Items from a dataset

━━━━

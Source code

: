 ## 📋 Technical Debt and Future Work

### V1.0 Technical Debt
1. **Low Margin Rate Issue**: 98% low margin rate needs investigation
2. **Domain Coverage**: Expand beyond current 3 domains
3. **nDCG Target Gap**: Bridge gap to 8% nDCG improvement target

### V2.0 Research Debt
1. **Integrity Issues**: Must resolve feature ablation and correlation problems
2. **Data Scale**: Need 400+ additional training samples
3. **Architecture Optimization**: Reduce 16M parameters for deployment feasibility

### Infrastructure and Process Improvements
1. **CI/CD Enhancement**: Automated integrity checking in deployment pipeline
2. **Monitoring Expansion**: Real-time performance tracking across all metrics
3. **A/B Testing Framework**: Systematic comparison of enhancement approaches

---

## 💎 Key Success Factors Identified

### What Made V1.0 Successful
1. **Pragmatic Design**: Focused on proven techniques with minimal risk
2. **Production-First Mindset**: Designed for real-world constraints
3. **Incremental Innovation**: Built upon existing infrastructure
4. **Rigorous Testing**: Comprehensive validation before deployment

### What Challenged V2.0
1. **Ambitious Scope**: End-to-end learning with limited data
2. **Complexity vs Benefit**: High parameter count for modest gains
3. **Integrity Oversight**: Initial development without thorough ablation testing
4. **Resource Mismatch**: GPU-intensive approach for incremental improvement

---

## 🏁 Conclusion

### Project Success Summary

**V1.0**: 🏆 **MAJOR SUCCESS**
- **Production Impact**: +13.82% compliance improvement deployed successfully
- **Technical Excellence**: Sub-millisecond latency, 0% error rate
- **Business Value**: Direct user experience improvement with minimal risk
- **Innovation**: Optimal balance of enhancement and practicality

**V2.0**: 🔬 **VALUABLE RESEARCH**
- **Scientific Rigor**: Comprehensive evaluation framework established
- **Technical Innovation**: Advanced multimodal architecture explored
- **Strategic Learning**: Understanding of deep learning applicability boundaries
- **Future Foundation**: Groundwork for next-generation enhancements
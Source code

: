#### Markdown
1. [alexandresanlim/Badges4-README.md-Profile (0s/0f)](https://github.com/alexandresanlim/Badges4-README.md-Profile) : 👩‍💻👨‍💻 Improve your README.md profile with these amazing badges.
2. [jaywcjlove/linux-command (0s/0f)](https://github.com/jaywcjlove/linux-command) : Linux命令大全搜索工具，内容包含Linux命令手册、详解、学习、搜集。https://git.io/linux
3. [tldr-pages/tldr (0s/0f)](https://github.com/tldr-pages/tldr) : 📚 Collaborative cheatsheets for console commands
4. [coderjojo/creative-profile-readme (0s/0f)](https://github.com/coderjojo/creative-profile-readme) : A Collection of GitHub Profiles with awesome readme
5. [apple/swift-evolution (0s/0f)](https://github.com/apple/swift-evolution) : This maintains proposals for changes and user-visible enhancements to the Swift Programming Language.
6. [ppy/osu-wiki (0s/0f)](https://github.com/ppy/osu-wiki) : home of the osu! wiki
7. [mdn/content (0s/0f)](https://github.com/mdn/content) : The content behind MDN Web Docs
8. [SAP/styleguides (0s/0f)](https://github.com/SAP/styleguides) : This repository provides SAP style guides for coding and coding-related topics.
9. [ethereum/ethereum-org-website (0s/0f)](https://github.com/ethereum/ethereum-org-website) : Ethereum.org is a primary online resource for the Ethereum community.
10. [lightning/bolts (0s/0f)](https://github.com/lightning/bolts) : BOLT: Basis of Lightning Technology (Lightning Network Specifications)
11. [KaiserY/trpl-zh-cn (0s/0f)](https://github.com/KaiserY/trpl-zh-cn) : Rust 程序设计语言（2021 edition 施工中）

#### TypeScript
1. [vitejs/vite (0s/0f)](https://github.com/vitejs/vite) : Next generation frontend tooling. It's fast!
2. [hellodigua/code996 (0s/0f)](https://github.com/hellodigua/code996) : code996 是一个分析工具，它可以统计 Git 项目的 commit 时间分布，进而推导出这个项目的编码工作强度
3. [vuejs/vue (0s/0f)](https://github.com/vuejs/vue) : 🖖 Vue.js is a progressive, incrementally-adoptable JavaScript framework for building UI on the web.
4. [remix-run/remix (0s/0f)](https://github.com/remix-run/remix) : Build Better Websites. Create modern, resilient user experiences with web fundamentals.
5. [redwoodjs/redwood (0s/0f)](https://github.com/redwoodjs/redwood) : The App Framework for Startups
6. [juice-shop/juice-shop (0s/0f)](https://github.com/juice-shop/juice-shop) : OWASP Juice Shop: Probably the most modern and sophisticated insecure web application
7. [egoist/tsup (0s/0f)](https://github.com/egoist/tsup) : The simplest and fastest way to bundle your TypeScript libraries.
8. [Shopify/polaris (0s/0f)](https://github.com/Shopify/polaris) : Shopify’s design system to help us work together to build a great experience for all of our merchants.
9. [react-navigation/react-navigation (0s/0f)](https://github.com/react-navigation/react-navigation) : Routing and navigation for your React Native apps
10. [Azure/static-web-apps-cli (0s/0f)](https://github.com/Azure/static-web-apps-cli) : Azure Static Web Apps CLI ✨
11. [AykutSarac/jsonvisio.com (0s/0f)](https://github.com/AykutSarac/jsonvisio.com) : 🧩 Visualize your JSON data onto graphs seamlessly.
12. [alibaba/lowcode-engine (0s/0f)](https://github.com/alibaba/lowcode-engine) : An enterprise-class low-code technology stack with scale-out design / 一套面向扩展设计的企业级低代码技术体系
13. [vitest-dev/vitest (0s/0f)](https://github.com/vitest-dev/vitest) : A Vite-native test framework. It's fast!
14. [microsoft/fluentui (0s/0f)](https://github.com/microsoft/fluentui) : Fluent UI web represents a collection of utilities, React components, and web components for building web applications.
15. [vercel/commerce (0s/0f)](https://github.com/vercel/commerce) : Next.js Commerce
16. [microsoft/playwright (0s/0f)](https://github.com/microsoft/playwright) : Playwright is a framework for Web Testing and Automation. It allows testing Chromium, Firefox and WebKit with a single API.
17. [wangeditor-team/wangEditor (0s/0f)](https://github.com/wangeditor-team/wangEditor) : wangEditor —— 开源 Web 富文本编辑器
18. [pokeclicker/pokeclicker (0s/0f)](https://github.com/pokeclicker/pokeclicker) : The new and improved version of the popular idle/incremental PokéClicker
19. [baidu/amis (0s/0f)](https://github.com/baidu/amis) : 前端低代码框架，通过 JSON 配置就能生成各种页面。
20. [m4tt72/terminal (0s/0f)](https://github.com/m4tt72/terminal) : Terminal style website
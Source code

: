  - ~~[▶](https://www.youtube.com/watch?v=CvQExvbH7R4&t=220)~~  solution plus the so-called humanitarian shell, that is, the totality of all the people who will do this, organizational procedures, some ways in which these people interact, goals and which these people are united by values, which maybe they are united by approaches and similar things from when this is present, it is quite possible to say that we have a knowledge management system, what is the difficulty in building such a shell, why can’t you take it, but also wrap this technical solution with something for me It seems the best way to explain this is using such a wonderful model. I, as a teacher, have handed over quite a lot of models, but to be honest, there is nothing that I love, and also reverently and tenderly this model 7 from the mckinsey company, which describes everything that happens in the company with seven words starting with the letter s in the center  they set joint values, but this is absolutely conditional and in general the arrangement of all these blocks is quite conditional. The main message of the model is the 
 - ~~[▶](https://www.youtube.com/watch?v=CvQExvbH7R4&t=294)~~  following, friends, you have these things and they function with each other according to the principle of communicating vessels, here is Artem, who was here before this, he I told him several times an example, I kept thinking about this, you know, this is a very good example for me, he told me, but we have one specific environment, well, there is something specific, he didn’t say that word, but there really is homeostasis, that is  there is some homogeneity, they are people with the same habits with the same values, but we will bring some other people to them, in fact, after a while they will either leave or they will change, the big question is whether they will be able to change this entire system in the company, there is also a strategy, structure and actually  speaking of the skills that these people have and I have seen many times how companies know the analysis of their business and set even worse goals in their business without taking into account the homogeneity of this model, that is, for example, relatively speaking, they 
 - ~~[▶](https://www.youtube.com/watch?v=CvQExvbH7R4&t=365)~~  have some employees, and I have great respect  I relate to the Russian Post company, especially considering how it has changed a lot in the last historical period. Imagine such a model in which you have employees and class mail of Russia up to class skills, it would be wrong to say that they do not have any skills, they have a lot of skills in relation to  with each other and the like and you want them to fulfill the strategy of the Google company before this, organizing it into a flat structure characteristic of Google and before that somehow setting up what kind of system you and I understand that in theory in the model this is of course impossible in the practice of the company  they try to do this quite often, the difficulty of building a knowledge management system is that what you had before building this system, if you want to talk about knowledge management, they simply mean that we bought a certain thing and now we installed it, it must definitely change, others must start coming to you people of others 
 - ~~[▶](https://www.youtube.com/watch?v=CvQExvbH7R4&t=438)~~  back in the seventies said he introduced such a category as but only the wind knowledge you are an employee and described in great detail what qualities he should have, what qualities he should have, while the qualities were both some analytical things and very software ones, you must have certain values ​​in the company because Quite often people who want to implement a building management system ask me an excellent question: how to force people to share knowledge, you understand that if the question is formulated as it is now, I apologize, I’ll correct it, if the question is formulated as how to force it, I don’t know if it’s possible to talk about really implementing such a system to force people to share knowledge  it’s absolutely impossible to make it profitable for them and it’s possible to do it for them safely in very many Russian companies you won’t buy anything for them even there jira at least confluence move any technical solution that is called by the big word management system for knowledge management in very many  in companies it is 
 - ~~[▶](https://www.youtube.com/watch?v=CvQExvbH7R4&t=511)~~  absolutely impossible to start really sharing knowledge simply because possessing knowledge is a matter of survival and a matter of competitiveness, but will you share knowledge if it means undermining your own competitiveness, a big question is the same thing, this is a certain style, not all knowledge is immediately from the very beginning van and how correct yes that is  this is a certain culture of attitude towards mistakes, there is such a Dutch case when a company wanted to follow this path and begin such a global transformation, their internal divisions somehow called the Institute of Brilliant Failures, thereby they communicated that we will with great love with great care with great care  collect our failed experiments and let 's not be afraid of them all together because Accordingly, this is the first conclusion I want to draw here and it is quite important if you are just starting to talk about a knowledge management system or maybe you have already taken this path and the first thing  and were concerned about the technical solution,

━━━━

*Task objective*
The lines of the records that contain the string "JSON" should be located and copied.

*Written solution*
11. [AykutSarac/jsonvisio.com (0s/0f)](https://github.com/AykutSarac/jsonvisio.com) : 🧩 Visualize your JSON data onto graphs seamlessly.
19. [baidu/amis (0s/0f)](https://github.com/baidu/amis) : 前端低代码框架，通过 JSON 配置就能生成各种页面。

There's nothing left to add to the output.